Dalle 4 del pomeriggio tutti i voli in partenza sono stati cancellati. Si permette solo ai voli già in atto di atterrare. Dopo le violenze di ieri da parte della polizia, le associazioni studentesche hanno chiesto di continuare il sit-in e gli scioperi. Per la Cina vi sono "segni di terrorismo".


Hong Kong (AsiaNews) – Le autorità aeroportuali di Hong Kong hanno chiuso l’aeroporto, dopo che migliaia di manifestanti hanno invaso la zona delle partenze rendendo difficile le operazioni di check-in e imbarco.

Dalle 4 del pomeriggio tutti i voli in partenza da Hong Kong sono stati cancellati. Per i voli di arrivo, si fa eccezione solo per quelli che sono già in volo verso il grande aeroporto di Chek Lap Kok.
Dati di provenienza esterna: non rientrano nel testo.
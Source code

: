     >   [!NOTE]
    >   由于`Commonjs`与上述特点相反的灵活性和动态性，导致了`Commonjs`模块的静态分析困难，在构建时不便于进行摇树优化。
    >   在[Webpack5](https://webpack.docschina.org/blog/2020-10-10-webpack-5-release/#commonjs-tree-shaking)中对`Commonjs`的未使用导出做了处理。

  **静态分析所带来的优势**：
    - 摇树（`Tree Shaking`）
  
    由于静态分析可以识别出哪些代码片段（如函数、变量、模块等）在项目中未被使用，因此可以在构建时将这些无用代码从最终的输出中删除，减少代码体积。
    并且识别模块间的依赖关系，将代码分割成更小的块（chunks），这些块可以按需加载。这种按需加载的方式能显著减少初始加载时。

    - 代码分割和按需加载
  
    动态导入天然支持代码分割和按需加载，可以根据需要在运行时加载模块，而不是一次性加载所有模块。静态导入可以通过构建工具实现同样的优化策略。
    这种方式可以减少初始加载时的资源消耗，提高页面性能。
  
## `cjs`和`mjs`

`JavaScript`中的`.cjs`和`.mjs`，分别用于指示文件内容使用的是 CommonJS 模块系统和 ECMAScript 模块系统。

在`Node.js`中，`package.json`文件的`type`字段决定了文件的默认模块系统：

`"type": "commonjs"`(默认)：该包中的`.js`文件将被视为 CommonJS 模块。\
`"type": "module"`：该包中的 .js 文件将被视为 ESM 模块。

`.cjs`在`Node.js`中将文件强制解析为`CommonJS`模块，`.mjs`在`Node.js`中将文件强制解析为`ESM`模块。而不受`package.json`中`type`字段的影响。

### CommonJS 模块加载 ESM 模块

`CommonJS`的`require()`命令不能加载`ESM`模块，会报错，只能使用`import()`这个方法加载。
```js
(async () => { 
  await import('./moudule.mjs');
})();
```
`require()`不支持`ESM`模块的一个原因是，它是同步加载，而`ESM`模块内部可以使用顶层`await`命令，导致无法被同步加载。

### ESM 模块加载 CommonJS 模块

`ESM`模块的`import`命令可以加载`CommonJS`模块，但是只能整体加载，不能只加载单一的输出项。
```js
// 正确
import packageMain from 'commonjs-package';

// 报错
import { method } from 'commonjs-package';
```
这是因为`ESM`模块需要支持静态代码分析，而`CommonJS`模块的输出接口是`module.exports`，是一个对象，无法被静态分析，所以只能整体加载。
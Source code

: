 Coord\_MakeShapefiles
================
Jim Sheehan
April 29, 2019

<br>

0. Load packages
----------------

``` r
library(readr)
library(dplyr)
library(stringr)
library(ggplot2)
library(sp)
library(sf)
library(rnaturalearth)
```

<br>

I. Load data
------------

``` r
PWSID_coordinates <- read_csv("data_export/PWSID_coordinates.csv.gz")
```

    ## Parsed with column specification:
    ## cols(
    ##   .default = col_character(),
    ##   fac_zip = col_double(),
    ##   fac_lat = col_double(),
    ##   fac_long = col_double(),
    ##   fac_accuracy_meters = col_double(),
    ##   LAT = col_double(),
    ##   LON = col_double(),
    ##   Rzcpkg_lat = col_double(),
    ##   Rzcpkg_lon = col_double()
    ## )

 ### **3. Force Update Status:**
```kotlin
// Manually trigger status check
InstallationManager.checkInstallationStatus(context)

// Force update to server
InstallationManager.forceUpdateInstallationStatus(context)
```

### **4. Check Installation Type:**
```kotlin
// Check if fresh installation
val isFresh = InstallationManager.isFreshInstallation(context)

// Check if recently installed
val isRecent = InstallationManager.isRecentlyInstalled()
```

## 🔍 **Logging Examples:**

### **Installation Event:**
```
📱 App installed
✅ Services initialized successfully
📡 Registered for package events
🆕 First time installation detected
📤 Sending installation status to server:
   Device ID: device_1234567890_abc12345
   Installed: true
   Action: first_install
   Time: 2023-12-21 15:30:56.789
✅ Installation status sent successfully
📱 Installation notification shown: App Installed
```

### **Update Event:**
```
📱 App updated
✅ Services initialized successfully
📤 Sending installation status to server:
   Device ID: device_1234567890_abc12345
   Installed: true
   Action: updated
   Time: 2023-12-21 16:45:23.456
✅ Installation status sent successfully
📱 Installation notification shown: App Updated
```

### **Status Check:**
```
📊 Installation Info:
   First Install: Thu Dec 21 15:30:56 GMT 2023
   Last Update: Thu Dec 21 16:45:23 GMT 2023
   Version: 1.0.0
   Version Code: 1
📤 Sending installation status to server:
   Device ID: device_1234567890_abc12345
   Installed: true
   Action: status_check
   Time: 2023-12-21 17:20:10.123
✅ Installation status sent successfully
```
L’aeroporto di Hong Kong, uno dei più usati al mondo, dà spazio a circa 800 voli al giorno. La scelta delle autorità colpisce decine di migliaia di passeggeri.

Il grande scalo aereo è occupato da tre giorni da migliaia di manifestanti anti-estradizione, limitato al settore arrivi. Il sit-in doveva finire stamattina. L’evento è stato in larga parte non violento e molti passeggeri hanno perfino apprezzato l’impegno dei dimostranti, dicendo che non vi è stato alcun problema per loro.

Ma dopo le violenze della polizia di ieri sera, molti gruppi studenteschi hanno proposto di continuare il sit-in, invitando persone a manifestare. Sono arrivate migliaia di giovani che hanno occupato anche l’area delle partenze. Altre migliaia erano in viaggio sulle strade che portavano all’aeroporto, rendendo difficile il traffico.

Da parte sua l'Ufficio di collegamento fra Cina e Hong Kong e Macao, ha tenuto nel pomeriggio una conferenza stampa e ha precisato che nelle manifestazioni "vi sono chiari segni di terrorismo". Quest'affermazione potrebbe portare a giustificare un intervento dell'esercito cinese nel territorio. (P.W.)